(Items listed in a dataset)
"""

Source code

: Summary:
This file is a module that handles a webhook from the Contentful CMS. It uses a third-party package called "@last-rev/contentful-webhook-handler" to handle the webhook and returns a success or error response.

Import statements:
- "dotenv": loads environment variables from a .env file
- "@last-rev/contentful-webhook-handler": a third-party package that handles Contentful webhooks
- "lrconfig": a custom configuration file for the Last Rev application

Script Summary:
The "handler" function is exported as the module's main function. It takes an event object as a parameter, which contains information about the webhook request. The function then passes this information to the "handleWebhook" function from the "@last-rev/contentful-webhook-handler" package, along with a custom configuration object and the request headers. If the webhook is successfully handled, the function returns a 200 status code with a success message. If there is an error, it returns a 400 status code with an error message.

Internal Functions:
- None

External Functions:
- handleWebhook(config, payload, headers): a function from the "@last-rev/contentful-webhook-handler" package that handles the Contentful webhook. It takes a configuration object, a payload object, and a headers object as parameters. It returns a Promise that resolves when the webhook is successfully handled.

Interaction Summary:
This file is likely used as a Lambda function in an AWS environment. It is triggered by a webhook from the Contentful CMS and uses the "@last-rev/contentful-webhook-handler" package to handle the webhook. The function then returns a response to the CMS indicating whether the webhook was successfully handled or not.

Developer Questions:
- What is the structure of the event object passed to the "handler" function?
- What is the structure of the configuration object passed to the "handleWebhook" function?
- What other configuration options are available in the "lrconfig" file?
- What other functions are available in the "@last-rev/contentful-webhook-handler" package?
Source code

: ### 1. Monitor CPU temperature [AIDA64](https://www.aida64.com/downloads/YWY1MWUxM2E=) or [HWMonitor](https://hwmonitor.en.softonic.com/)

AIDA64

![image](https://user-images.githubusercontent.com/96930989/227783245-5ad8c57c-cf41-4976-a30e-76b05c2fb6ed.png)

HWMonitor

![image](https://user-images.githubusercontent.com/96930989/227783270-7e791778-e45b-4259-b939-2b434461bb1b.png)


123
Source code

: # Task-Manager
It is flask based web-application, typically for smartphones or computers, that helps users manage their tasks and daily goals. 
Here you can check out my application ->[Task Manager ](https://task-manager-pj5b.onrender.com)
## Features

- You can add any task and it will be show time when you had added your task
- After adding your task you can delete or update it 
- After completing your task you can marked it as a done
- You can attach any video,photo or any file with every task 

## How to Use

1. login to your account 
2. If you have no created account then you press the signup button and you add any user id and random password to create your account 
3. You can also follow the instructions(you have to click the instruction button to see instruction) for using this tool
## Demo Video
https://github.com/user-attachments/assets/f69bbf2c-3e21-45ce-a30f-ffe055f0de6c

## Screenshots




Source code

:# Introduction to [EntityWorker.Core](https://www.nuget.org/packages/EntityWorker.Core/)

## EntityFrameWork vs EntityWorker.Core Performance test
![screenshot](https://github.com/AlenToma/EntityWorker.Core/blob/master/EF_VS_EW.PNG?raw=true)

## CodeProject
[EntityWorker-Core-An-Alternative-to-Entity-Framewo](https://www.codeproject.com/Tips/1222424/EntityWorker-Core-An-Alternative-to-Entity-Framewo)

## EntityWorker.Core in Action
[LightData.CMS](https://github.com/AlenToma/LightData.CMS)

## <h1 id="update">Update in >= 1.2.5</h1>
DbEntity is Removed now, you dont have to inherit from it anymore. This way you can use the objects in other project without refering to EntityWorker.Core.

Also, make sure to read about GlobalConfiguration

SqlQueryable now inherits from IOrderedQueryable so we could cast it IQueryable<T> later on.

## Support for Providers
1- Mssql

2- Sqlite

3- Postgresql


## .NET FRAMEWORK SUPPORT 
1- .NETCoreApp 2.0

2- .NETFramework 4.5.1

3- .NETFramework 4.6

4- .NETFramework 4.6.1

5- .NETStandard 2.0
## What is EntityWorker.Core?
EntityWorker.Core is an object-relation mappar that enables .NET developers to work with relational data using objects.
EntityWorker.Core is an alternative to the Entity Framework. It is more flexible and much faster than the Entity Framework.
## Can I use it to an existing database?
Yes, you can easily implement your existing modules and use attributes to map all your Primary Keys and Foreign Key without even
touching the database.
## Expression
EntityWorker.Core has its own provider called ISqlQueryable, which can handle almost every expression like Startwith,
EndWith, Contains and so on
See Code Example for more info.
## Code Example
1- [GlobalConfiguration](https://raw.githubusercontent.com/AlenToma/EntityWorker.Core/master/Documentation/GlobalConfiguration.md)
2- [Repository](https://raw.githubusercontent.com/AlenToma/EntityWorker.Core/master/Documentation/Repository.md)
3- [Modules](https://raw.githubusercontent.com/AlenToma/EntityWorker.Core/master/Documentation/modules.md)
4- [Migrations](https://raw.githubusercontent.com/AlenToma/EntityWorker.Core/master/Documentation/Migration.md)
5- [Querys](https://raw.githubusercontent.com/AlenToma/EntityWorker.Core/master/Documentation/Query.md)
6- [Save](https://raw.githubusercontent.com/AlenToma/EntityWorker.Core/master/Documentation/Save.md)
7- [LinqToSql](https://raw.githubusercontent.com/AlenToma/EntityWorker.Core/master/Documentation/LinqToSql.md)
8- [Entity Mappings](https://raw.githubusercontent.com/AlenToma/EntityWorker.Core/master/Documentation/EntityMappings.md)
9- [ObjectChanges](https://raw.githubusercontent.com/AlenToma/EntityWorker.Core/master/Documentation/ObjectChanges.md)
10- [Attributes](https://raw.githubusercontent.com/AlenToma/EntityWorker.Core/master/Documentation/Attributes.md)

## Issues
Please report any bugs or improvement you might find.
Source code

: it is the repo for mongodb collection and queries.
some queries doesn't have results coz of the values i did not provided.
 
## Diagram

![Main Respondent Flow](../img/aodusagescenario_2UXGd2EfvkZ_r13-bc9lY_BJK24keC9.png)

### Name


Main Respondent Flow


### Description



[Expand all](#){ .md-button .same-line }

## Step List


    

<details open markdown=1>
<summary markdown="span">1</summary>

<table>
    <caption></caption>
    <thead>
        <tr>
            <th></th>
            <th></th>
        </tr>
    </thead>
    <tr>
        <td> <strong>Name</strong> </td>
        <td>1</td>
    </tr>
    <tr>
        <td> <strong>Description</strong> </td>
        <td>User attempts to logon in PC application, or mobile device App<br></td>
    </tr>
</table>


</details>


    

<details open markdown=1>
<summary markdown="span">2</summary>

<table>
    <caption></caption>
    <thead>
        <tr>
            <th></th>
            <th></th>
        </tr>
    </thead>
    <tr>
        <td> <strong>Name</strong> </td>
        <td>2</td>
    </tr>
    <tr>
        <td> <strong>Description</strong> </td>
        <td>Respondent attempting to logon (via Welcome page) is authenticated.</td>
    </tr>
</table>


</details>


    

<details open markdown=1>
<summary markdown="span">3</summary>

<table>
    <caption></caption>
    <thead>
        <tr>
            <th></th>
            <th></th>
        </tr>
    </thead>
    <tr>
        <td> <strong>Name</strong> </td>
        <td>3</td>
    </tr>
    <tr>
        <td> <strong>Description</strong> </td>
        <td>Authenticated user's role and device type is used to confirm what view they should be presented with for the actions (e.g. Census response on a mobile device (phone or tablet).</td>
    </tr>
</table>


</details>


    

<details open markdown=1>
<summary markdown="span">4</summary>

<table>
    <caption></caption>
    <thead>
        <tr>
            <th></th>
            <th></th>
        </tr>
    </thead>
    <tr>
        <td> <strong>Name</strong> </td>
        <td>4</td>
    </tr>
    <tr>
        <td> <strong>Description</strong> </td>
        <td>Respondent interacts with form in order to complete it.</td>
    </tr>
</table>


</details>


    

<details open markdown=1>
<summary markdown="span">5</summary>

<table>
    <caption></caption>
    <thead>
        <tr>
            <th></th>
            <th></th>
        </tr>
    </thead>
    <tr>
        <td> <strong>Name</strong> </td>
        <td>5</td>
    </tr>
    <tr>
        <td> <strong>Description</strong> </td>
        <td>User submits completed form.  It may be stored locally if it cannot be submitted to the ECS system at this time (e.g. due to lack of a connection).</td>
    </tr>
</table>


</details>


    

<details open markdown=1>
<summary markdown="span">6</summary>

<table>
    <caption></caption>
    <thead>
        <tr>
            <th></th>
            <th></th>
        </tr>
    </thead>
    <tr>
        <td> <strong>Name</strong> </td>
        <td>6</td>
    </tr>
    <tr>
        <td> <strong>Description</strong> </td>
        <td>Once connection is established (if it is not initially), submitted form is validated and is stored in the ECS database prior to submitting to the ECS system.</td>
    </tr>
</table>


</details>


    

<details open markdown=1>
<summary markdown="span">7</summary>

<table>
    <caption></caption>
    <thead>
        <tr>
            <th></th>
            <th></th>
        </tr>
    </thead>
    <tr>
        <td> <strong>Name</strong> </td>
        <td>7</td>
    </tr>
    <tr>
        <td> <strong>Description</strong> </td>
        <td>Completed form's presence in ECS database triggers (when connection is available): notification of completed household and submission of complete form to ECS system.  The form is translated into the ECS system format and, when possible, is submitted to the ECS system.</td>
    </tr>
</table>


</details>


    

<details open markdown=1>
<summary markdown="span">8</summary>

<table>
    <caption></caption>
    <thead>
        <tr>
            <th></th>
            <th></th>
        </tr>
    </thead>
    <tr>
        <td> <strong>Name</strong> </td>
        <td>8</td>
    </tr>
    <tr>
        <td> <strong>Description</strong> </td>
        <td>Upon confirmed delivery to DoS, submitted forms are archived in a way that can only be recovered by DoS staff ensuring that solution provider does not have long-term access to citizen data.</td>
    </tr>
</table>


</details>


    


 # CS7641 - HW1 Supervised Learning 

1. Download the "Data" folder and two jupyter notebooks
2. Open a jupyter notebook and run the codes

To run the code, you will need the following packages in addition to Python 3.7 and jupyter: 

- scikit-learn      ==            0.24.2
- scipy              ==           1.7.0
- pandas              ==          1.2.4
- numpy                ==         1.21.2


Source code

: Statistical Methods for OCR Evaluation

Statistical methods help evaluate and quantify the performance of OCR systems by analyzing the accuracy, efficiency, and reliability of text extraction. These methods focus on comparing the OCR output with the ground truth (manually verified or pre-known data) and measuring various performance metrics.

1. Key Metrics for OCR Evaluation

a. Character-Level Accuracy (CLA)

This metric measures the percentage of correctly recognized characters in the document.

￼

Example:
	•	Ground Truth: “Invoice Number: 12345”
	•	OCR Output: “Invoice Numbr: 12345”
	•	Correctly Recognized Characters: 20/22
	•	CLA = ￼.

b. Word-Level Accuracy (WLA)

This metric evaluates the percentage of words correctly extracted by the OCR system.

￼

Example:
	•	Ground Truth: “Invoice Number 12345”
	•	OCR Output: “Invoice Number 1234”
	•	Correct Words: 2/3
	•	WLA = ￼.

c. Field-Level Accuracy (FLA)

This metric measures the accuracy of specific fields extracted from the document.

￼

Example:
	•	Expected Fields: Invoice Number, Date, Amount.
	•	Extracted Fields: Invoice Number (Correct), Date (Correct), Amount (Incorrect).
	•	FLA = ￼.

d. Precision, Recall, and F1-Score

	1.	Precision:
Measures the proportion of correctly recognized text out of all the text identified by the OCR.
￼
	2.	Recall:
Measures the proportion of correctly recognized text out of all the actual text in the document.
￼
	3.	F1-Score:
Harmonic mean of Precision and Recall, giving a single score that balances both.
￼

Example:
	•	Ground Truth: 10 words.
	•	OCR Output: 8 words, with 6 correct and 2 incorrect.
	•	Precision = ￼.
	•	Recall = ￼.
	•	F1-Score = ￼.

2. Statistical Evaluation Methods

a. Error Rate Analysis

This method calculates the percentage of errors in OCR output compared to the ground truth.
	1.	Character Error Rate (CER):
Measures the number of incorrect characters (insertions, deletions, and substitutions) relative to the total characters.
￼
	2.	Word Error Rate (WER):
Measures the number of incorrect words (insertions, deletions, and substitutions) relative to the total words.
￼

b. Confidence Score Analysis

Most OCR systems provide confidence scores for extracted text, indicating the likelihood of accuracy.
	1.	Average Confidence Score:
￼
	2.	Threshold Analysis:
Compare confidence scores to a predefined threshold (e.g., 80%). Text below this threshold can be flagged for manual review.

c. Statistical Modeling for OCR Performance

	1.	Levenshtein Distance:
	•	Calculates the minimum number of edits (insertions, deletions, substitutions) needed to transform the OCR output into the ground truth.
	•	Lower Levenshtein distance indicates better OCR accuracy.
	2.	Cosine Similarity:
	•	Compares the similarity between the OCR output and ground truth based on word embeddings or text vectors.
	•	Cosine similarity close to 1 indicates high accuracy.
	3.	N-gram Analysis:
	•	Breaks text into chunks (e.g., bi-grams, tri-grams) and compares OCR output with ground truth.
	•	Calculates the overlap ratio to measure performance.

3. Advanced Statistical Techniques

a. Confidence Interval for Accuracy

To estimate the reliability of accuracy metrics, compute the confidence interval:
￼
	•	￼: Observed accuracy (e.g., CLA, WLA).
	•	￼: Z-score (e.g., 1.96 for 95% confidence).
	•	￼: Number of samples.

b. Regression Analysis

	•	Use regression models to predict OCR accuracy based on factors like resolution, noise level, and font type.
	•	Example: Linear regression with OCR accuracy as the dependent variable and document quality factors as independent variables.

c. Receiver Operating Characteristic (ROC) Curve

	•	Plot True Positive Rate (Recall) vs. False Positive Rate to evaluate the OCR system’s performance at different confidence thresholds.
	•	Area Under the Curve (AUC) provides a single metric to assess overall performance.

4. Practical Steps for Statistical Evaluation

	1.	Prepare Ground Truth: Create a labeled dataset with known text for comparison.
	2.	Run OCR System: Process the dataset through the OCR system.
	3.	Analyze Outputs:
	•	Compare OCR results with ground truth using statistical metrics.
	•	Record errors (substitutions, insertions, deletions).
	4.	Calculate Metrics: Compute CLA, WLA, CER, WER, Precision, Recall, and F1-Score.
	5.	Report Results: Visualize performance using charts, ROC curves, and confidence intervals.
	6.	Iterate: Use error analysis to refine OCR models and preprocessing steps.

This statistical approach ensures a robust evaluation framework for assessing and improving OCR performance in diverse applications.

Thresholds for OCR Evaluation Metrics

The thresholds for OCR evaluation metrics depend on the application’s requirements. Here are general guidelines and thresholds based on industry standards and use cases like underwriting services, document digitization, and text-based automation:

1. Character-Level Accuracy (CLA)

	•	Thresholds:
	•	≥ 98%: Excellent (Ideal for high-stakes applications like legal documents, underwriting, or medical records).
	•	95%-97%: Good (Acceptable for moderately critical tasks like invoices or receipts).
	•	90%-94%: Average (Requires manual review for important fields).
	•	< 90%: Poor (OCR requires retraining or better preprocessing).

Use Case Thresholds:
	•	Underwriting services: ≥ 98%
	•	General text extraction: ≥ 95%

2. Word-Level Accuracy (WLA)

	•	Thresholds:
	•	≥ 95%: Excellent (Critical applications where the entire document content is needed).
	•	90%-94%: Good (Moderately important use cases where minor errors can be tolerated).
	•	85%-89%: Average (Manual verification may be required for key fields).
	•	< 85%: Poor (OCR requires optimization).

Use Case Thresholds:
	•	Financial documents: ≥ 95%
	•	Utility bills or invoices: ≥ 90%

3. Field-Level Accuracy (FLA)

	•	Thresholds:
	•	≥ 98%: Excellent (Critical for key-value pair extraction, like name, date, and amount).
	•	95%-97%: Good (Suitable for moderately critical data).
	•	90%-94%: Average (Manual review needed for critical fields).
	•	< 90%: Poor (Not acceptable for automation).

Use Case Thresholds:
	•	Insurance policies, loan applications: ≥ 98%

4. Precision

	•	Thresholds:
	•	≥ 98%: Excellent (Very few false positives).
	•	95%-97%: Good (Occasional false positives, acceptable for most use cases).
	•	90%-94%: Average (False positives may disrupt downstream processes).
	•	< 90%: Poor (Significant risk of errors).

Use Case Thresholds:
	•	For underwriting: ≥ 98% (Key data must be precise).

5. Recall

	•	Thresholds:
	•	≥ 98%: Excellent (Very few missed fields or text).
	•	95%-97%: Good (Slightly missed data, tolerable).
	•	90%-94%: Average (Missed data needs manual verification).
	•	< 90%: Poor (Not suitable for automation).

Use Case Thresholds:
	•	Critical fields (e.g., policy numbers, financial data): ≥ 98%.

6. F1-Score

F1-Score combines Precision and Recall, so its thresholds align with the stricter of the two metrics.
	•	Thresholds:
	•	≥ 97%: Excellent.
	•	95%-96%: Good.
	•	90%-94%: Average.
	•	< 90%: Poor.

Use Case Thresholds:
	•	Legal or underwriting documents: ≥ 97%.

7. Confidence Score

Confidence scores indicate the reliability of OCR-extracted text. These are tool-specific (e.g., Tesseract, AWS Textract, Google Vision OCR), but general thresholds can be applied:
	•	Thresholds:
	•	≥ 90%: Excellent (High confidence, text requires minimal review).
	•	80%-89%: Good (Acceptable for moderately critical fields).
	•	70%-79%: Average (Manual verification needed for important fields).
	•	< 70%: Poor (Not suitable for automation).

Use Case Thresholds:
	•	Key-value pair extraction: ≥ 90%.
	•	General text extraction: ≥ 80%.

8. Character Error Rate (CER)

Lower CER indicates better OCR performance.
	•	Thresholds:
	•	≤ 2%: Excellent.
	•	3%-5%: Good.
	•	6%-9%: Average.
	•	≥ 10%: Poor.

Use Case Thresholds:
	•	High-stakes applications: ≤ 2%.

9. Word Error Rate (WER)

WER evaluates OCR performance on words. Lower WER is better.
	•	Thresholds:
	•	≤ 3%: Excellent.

"""

Instructions for the task:
Set apart and copy each line of the records that holds the word "logon".

Result for this exercise:
        <td>User attempts to logon in PC application, or mobile device App<br></td>
        <td>Respondent attempting to logon (via Welcome page) is authenticated.</td>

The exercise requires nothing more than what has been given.